William White Meats and QuornPro launch hybrid mycoprotein foodservice range
William White Meats and QuornPro have put hybrid mycoprotein into burgers, meatballs and mince, with Brakes listings live and beef dialed back, not wiped out.

William White Meats has launched UltiMeat, a hybrid range built with QuornPro that blends beef with Quorn mycoprotein and is already listed through Brakes. The line takes a reformulation approach that keeps familiar foodservice formats intact while reducing the beef content underneath, a tactically easier sell for operators that care about cost, cookability and menu stability as much as sustainability.
The range covers four products: 57g burgers, 114g burgers, meatballs and mince. That matters because these are some of the most flexible items in commercial kitchens, where a single base protein can move from burgers to bowls, pasta dishes and plated mains without forcing a full menu redesign. William White Meats, the family-run butcher supplying bespoke meat-based solutions to foodservice, said the products were refined through meetings and tabletop sampling with the QuornPro chef team before full production.

Brakes’ listings give the clearest read on how the line is being positioned for operators. The 57g burger delivers 15.3g of protein and 3.25g of fibre per 100g, while the 114g burger provides 17.8g of protein and 2.8g of fibre. The mince is described as combining beef with sustainable mycoprotein to deliver rich, meaty depth, balanced texture and consistent performance across a wide range of dishes. That combination is the point: the products are meant to feel familiar on the pass while changing the protein profile and carbon math behind the scenes.

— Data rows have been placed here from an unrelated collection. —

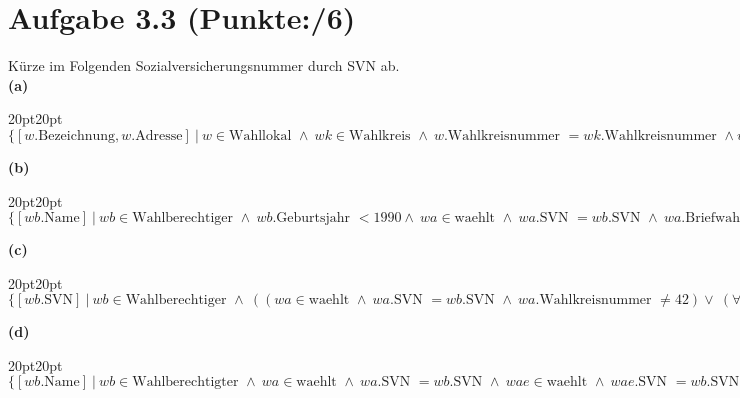 \documentclass[11pt, a4paper]{article}
\newcommand{\blattnummer}{3}
\newcommand{\ppp}{6}
\newcommand{\aufgabe}[2] {\section*{Aufgabe \blattnummer.#1 (Punkte:\qquad/#2)}}
\newcommand{\aufgabenteil}[1] {\textbf{(#1)}}
\begin{document}
\aufgabe{3}{\ppp}
Kürze im Folgenden Sozialversicherungsnummer durch SVN ab.\\
\aufgabenteil{a}
\begin{adjustwidth}{20pt}{20pt}
$\{ [w.\text{Bezeichnung}, w.\text{Adresse}]\ |\ w\in \text{Wahllokal } \wedge \ wk \in \text{Wahlkreis } \wedge\ w.\text{Wahlkreisnummer } = wk.\text{Wahlkreisnummer } \wedge wk.\text{Bezeichnung } =\text{'Aachen II'}\}$
\end{adjustwidth}
\aufgabenteil{b}
\begin{adjustwidth}{20pt}{20pt}
$\{ [wb.\text{Name}]\ |\ wb \in \text{Wahlberechtiger } \wedge\ wb.\text{Geburtsjahr } < 1990 \wedge\ wa \in \text{waehlt } \wedge\ wa.\text{SVN } = wb.\text{SVN } \wedge\ wa.\text{Briefwahl } = \text{'ja'}\}$
\end{adjustwidth}
\aufgabenteil{c}
\begin{adjustwidth}{20pt}{20pt}
$\{ [wb.\text{SVN}]\ |\ wb \in \text{Wahlberechtiger } \wedge\ ((wa \in \text{waehlt } \wedge\ wa.\text{SVN } = wb.\text{SVN } \wedge\ wa.\text{Wahlkreisnummer } \neq 42) \vee\ (\forall wae \in \text{waehlt }(wae.\text{SVN } \neq wb.\text{SVN })))\}$
\end{adjustwidth}
\aufgabenteil{d}
\begin{adjustwidth}{20pt}{20pt}
$\{ [wb.\text{Name}]\ |\ wb \in \text{Wahlberechtigter } \wedge\ wa \in \text{waehlt } \wedge\ wa.\text{SVN } = wb.\text{SVN } \wedge\ wae \in \text{waehlt } \wedge\ wae.\text{SVN } = wb.\text{SVN } \wedge\ wa.\text{Wahllokal } = wae.\text{Wahllokal } \wedge\
    wa.\text{Wahljahr } \neq wae.\text{Wahljahr }\}$
\end{adjustwidth}
\end{document}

William White Meats says the mycoprotein-based mince has a carbon footprint 95% lower than UK beef mince, citing Quorn Footprint Comparison Report 2023 and Carbon Trust 2023. Quorn says mycoprotein is made by fermenting the fungus Fusarium venenatum, and that the ingredient is high in protein and fibre, low in saturated fat and contains all nine essential amino acids. Quorn also says its mycoprotein requires 90% less land, water and carbon emissions than animal protein, while its nutrition pages put the footprint at 55 times lower than beef, water use 13.5 times lower and land use 5.5 times lower, based on the Carbon Trust 2023 comparison.
That longer arc helps explain why UltiMeat lands as more than a product launch. Quorn says the organism was identified after testing 3,000 microorganisms and first traced to a garden in Marlow, Buckinghamshire, before decades of fermentation development turned it into a commercial ingredient. In foodservice, where repeatability and margin often decide what survives on the menu, hybrids like UltiMeat look less like a compromise than a practical route to wider protein reformulation.